Saved entries:
═══

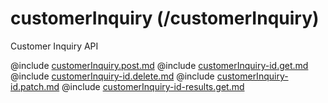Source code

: <!--
    ATTENTION: This file was generated via gradle!
               Do NOT manually edit this file! Any such changes will be overwritten!
-->

# customerInquiry (/customerInquiry)

Customer Inquiry API

@include [customerInquiry.post.md](customerInquiry.post.md)
@include [customerInquiry-id.get.md](customerInquiry-id.get.md)
@include [customerInquiry-id.delete.md](customerInquiry-id.delete.md)
@include [customerInquiry-id.patch.md](customerInquiry-id.patch.md)
@include [customerInquiry-id-results.get.md](customerInquiry-id-results.get.md)

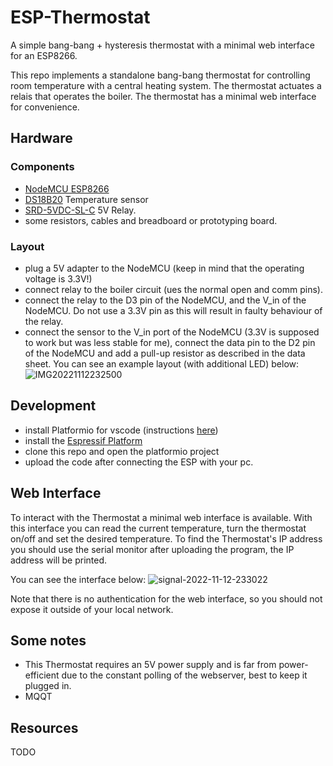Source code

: # ESP-Thermostat
A simple bang-bang + hysteresis thermostat with a minimal web interface for an ESP8266.

This repo implements a standalone bang-bang thermostat for controlling room temperature with a central heating system. The thermostat actuates a relais
that operates the boiler. The thermostat has a minimal web interface for convenience.


## Hardware
### Components
- [NodeMCU ESP8266]()
- [DS18B20](https://datasheets.maximintegrated.com/en/ds/DS18B20.pdf) Temperature sensor
- [SRD-5VDC-SL-C](https://www.circuitbasics.com/wp-content/uploads/2015/11/SRD-05VDC-SL-C-Datasheet.pdf) 5V Relay.
- some resistors, cables and breadboard or prototyping board. 

### Layout
- plug a 5V adapter to the NodeMCU (keep in mind that the operating voltage is 3.3V!)
- connect relay to the boiler circuit (ues the normal open and comm pins).
- connect the relay to the D3 pin of the NodeMCU, and the V_in of the NodeMCU. Do not use a 3.3V pin as this will result in faulty behaviour of the relay.
- connect the sensor to the V_in port of the NodeMCU (3.3V is supposed to work but was less stable for me), connect the data pin to the D2 pin of the NodeMCU and add a pull-up resistor as described in the data sheet.
You can see an example layout (with additional LED) below:
![IMG20221112232500](https://user-images.githubusercontent.com/37955681/201497066-e70f6cb0-708e-4670-8a83-87853e2a5715.jpg)

## Development
- install Platformio for vscode (instructions [here](https://platformio.org/install/ide?install=vscode))
- install the [Espressif Platform](https://docs.platformio.org/en/stable/platforms/espressif8266.html#platform-espressif8266) 
- clone this repo and open the platformio project
- upload the code after connecting the ESP with your pc.

## Web Interface
To interact with the Thermostat a minimal web interface is available. With this interface you can read the current temperature, turn the thermostat on/off and set the desired temperature.
To find the Thermostat's IP address you should use the serial monitor after uploading the program, the IP address will be printed.

You can see the interface below:
![signal-2022-11-12-233022](https://user-images.githubusercontent.com/37955681/201497160-c27ea03b-ffab-42b9-8bc0-0fa3243ec31f.jpeg)

Note that there is no authentication for the web interface, so you should not expose it outside of your local network.

## Some notes 
- This Thermostat requires an 5V power supply and is far from power-efficient due to the constant polling of the webserver, best to keep it plugged in.
- MQQT

## Resources
TODO
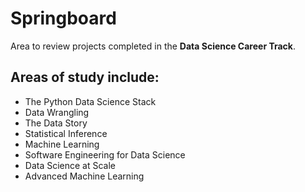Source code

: # Springboard 
Area to review projects completed in the **Data Science Career Track**.

## Areas of study include:
- The Python Data Science Stack
- Data Wrangling
- The Data Story
- Statistical Inference
- Machine Learning
- Software Engineering for Data Science
- Data Science at Scale
- Advanced Machine Learning
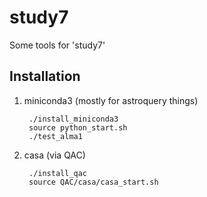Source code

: # study7

Some tools for 'study7'

## Installation

1. miniconda3 (mostly for astroquery things)

        ./install_miniconda3
        source python_start.sh
        ./test_alma1

2. casa (via QAC)

        ./install_qac
        source QAC/casa/casa_start.sh




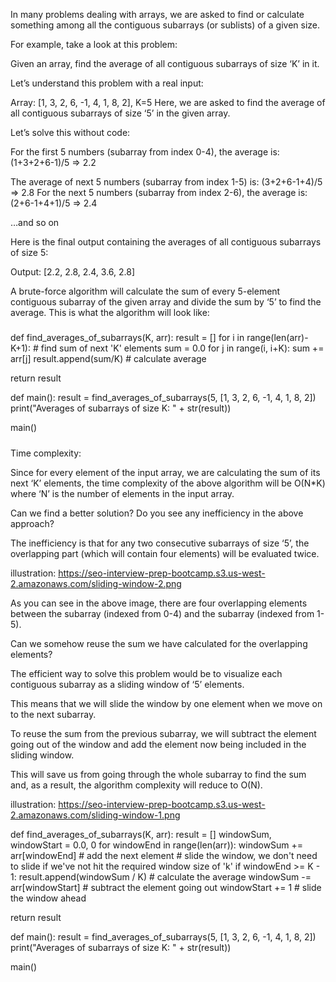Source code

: In many problems dealing with arrays, we are asked to find or calculate something among all the contiguous subarrays (or sublists) of a given size.

For example, take a look at this problem:

Given an array, find the average of all contiguous subarrays of size ‘K’ in it.

Let’s understand this problem with a real input:

Array: [1, 3, 2, 6, -1, 4, 1, 8, 2], K=5
Here, we are asked to find the average of all contiguous subarrays of size ‘5’ in the given array.

Let’s solve this without code:

For the first 5 numbers (subarray from index 0-4), the average is: (1+3+2+6-1)/5 => 2.2

The average of next 5 numbers (subarray from index 1-5) is: (3+2+6-1+4)/5 => 2.8
For the next 5 numbers (subarray from index 2-6), the average is: (2+6-1+4+1)/5 => 2.4

…and so on

Here is the final output containing the averages of all contiguous subarrays of size 5:

Output: [2.2, 2.8, 2.4, 3.6, 2.8]

A brute-force algorithm will calculate the sum of every 5-element contiguous subarray of the given array and divide the sum by ‘5’ to find the average. This is what the algorithm will look like:

#####

def find_averages_of_subarrays(K, arr):
  result = []
  for i in range(len(arr)-K+1):
    # find sum of next 'K' elements
    sum = 0.0
    for j in range(i, i+K):
      sum += arr[j]
    result.append(sum/K)  # calculate average

  return result


def main():
  result = find_averages_of_subarrays(5, [1, 3, 2, 6, -1, 4, 1, 8, 2])
  print("Averages of subarrays of size K: " + str(result))


main()

#####

Time complexity: 

Since for every element of the input array, we are calculating the sum of its next ‘K’ elements, the time complexity of the above algorithm will be O(N*K) where ‘N’ is the number of elements in the input array.

Can we find a better solution?
Do you see any inefficiency in the above approach?

The inefficiency is that for any two consecutive subarrays of size ‘5’,
the overlapping part (which will contain four elements) will be evaluated twice.

illustration:
https://seo-interview-prep-bootcamp.s3.us-west-2.amazonaws.com/sliding-window-2.png


As you can see in the above image, there are four overlapping elements between the subarray (indexed from 0-4) and the subarray (indexed from 1-5).

Can we somehow reuse the sum we have calculated for the overlapping elements?

The efficient way to solve this problem would be to visualize each contiguous subarray as a sliding window of ‘5’ elements.

This means that we will slide the window by one element when we move on to the next subarray. 

To reuse the sum from the previous subarray, we will subtract the element going out of the window and add the element now being included in the sliding window.

This will save us from going through the whole subarray to find the sum and, as a result, the algorithm complexity will reduce to O(N).

illustration:
https://seo-interview-prep-bootcamp.s3.us-west-2.amazonaws.com/sliding-window-1.png

def find_averages_of_subarrays(K, arr):
  result = []
  windowSum, windowStart = 0.0, 0
  for windowEnd in range(len(arr)):
    windowSum += arr[windowEnd]  # add the next element
    # slide the window, we don't need to slide if we've not hit the required window size of 'k'
    if windowEnd >= K - 1:
      result.append(windowSum / K)  # calculate the average
      windowSum -= arr[windowStart]  # subtract the element going out
      windowStart += 1  # slide the window ahead

  return result


def main():
  result = find_averages_of_subarrays(5, [1, 3, 2, 6, -1, 4, 1, 8, 2])
  print("Averages of subarrays of size K: " + str(result))


main()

═══

## [Problem to solve]
Give the number of lines in the entries that hold the string "platformio", and add nothing else.

## [Written solution]
3